La descripción de la bandera del Imperio en sus orígenes (fondo blanco con la Cruz de Borgoña), que felizmente está encontrando una nueva popularidad y que se enlaza en estas páginas con la historia de nuestra bandera actual en su etapa dieciochesca; el fallido asalto inglés a Santa Cruz de Tenerife, donde Nelson perdió el brazo y fue derrotado pese a su contundente superioridad (la «Gesta» del día de Santiago Apóstol de 1797); la colonización con familias canarias de la inmensa y vacía Texas para defenderla de apaches, comanches y franceses; o las aventuras maravillosas del galeón de Manila en sus trayectos de ida y vuelta entre Acapulco y Filipinas; la primera campaña mundial de vacunación, la Real Expedición Filantrópica de la Vacuna de la Viruela, que se inició cuando la corbeta María Pita partió de La Coruña en 1803; son algunos de los relatos que encontramos, narrados con elegante estilo, abundancia de datos históricos conexos y finura en el criterio enjuiciador, en Eso no estaba en mi libro de Historia del Imperio español.

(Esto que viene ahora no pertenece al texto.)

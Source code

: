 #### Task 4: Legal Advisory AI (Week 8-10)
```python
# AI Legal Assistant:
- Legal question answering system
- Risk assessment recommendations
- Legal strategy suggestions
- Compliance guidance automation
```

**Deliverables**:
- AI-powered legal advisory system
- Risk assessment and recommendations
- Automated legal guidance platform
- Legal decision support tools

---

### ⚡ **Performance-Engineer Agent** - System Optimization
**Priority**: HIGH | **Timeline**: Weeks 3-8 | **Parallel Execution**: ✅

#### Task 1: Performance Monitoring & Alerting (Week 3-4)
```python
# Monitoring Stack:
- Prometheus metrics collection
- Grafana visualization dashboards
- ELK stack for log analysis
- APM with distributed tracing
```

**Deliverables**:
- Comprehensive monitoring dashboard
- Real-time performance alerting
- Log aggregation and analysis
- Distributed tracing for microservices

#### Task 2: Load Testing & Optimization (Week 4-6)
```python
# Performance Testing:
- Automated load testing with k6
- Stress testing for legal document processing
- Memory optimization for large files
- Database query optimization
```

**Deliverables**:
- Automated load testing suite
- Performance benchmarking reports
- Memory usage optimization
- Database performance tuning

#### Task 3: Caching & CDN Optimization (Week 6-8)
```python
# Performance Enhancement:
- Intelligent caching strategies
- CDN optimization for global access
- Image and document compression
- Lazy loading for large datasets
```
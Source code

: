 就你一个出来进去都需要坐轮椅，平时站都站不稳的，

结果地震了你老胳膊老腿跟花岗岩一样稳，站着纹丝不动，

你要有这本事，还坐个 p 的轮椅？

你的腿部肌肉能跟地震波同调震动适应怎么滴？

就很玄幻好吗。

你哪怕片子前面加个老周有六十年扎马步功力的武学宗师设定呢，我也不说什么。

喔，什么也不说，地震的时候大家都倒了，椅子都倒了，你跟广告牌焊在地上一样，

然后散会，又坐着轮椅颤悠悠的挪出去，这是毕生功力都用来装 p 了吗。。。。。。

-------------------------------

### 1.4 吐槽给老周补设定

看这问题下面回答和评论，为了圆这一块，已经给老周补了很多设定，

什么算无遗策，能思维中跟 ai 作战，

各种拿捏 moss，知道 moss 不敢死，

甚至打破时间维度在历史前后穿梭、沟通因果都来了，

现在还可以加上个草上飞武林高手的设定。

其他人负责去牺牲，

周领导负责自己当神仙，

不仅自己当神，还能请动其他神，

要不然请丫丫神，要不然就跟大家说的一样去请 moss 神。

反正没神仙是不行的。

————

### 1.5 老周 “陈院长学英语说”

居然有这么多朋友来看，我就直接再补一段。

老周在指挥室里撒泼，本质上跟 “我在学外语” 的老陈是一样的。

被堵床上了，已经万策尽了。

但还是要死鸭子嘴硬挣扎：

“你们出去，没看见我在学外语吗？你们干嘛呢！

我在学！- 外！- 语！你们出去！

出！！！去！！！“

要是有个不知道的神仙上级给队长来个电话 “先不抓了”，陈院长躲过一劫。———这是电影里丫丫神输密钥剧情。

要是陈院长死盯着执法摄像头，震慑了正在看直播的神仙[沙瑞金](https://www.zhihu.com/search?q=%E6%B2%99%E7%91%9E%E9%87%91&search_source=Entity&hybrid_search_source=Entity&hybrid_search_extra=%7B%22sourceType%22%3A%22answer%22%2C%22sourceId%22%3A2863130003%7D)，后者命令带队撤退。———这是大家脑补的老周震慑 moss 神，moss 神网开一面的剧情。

¿Cómo pudo hundirse tan deprisa una construcción tan notable, no solo política o militarmente (y logísticamente, algo que el autor recalca más de una vez), sino también desde el punto de vista científico? Aunque Fernández Barbadillo explica el error del seguidismo en la política exterior francesa y, por supuesto, el papel de Londres en la agitación de las independencias (cuyos protagonistas no salieron muy bien parados, tal como se comprueba en la sorprendente lista de desgracias y traiciones que sufrieron Simón Bolívar, Bernardo O’Higgins, José de San Martín y los demás «libertadores»), no esconde una realidad: se había instalado en las dos Españas, cis y transatlántica, «el vicio del mal gobierno», y «muchos ministros y cortesanos entraron al servicio del Estado pobres y murieron ricos, cuando en los siglos anteriores ocurría lo contrario». Entre otras causas, quedamos descolgamos de la Revolución Industrial, añade al prolongar su análisis al siglo XIX para conectar el final del Imperio con la indisimulable decadencia posterior.
Esto es casi el final, porque el último capítulo habla de lo que aún hoy queda en pie de aquella realidad imperial, y no es la menor la lengua: «Hoy, un español puede viajar por la mayor parte del antiguo Imperio usando un idioma casi idéntico al que empleaban Hernán Cortés, Andrés de Urdaneta o Jorge Juan». El mensaje trasladado es pues, positivo. Hemos hecho muchas cosas grandes en el pasado y había que contarlas. Algunas sonarán conocidas al lector culto, pero otras (y sobre todo los detalles que las acompañan) le resultarán tan maravillosamente nuevas que agradecerá verlas reunidas… y en disposición de combate.